The change from this jira changes the content of some of the log messages. No log message are removed. Only the content of the log messages is changed to reduce the size. If you have a tool that depends on the exact content of the log, please look at the patch and make appropriate updates to the tool.

This jira adds a new metric with name “StaleDataNodes” under metrics context “dfs” of type Gauge. This tracks the number of DataNodes marked as stale. A DataNode is marked stale when the heartbeat message from the DataNode is not received within the configured time "“dfs.namenode.stale.datanode.interval”.

Please see hdfs-default.xml documentation corresponding to “dfs.namenode.stale.datanode.interval” for more details on how to configure this feature. When this feature is not configured, this metrics would return zero.

The datanode now performs 4MB readahead by default when reading data from its disks, if the native libraries are present. This has been shown to improve performance in many workloads. The feature may be disabled by setting dfs.datanode.readahead.bytes to “0”.

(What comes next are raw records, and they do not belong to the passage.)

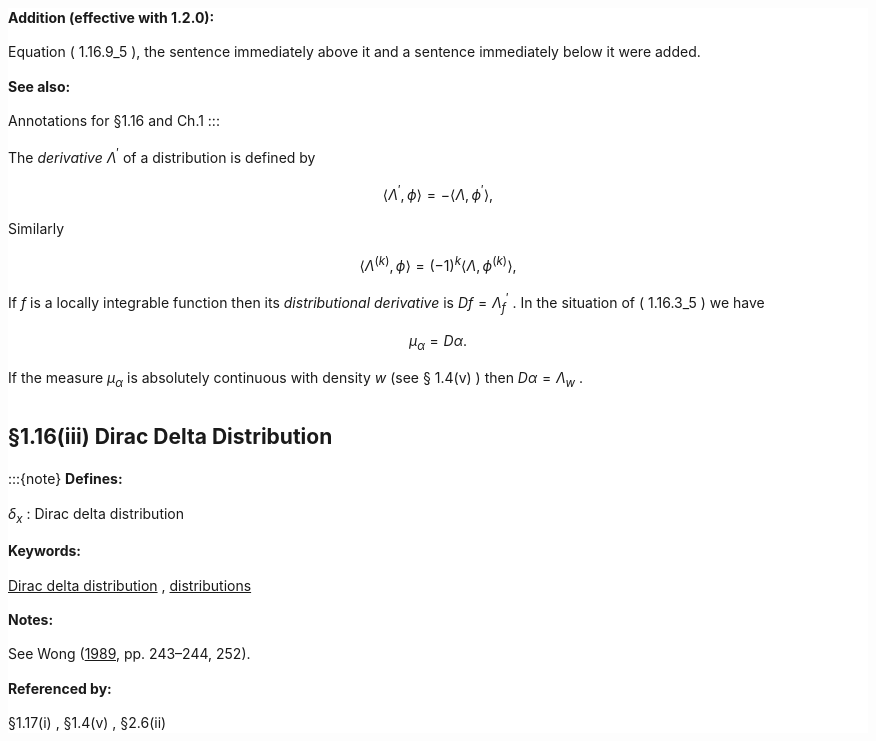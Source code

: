**Addition (effective with 1.2.0):**

Equation ( 1.16.9_5 ), the sentence immediately above it and a sentence immediately below it were added.

**See also:**

Annotations for §1.16 and Ch.1
:::

The *derivative* $\Lambda^{\prime}$ of a distribution is defined by


<a id="E8"></a>
$$
\left\langle\Lambda^{\prime},\phi\right\rangle=-\left\langle\Lambda,\phi^{\prime}\right\rangle, \tag{1.16.8}
$$

Similarly


<a id="E9"></a>
$$
\left\langle\Lambda^{(k)},\phi\right\rangle=(-1)^{k}\left\langle\Lambda,\phi^{(k)}\right\rangle, \tag{1.16.9}
$$

If $f$ is a locally integrable function then its *distributional derivative* is $Df=\Lambda^{\prime}_{f}$ . In the situation of ( 1.16.3_5 ) we have


<a id="E9_5"></a>
$$
\mu_{\alpha}=D\alpha. \tag{1.16.9_5}
$$

If the measure $\mu_{\alpha}$ is absolutely continuous with density $w$ (see § 1.4(v) ) then $D\alpha=\Lambda_{w}$ .


## §1.16(iii) Dirac Delta Distribution

:::{note}
**Defines:**

$\delta_{x}$ : Dirac delta distribution

**Keywords:**

[Dirac delta distribution](http://dlmf.nist.gov/search/search?q=Dirac%20delta%20distribution) , [distributions](http://dlmf.nist.gov/search/search?q=distributions)

**Notes:**

See Wong ([1989](./bib/W.html#bib2438 "Asymptotic Approximations of Integrals"), pp. 243–244, 252).

**Referenced by:**

§1.17(i) , §1.4(v) , §2.6(ii)
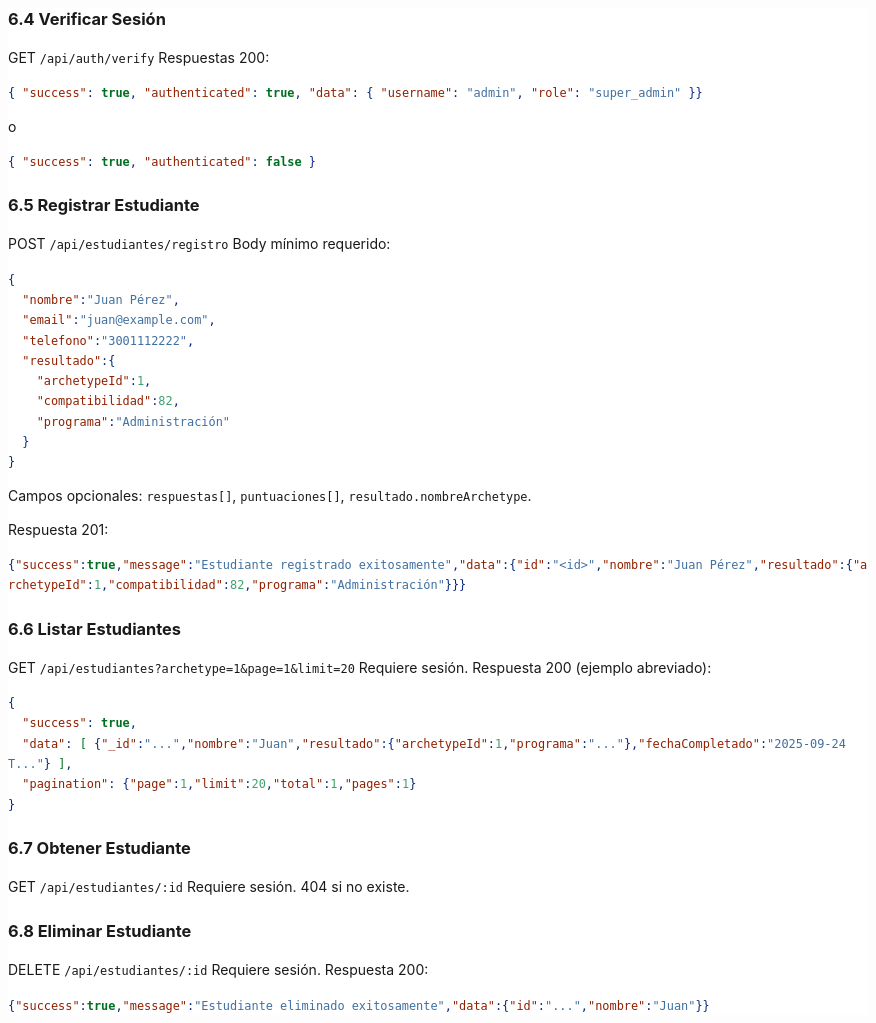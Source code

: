### 6.4 Verificar Sesión
GET `/api/auth/verify`
Respuestas 200:
```json
{ "success": true, "authenticated": true, "data": { "username": "admin", "role": "super_admin" }}
```
o
```json
{ "success": true, "authenticated": false }
```

### 6.5 Registrar Estudiante
POST `/api/estudiantes/registro`
Body mínimo requerido:
```json
{
  "nombre":"Juan Pérez",
  "email":"juan@example.com",
  "telefono":"3001112222",
  "resultado":{
    "archetypeId":1,
    "compatibilidad":82,
    "programa":"Administración"
  }
}
```
Campos opcionales: `respuestas[]`, `puntuaciones[]`, `resultado.nombreArchetype`.

Respuesta 201:
```json
{"success":true,"message":"Estudiante registrado exitosamente","data":{"id":"<id>","nombre":"Juan Pérez","resultado":{"archetypeId":1,"compatibilidad":82,"programa":"Administración"}}}
```

### 6.6 Listar Estudiantes
GET `/api/estudiantes?archetype=1&page=1&limit=20`
Requiere sesión.
Respuesta 200 (ejemplo abreviado):
```json
{
  "success": true,
  "data": [ {"_id":"...","nombre":"Juan","resultado":{"archetypeId":1,"programa":"..."},"fechaCompletado":"2025-09-24T..."} ],
  "pagination": {"page":1,"limit":20,"total":1,"pages":1}
}
```

### 6.7 Obtener Estudiante
GET `/api/estudiantes/:id`
Requiere sesión. 404 si no existe.

### 6.8 Eliminar Estudiante
DELETE `/api/estudiantes/:id`
Requiere sesión.
Respuesta 200:
```json
{"success":true,"message":"Estudiante eliminado exitosamente","data":{"id":"...","nombre":"Juan"}}
```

New experimental API BlockPlacementPolicy allows investigating alternate rules for locating block replicas.

Ensure that mapreduce APIs are semantically consistent with mapred API w.r.t Mapper.cleanup and Reducer.cleanup; in the sense that cleanup is now called even if there is an error. The old mapred API already ensures that Mapper.close and Reducer.close are invoked during error handling. Note that it is an incompatible change, however end-users can override Mapper.run and Reducer.run to get the old (inconsistent) behaviour.

WARNING: No release note provided for this incompatible change.

Passing a cached class-loader to ResourceBundle creator to minimize counter names lookup time.

Using FairScheduler with security configured, job initialization fails. The problem is that threads in JobInitializer runs as RPC user instead of jobtracker, pre-start all the threads fix this bug

Backported new APIs to get a Job object to 1.2.0 from 2.0.0. Job API static methods Job.getInstance(), Job.getInstance(Configuration) and Job.getInstance(Configuration, jobName) are now available across both releases to avoid porting pain.

A map-task’s syslogs now carries basic info on the InputSplit it processed.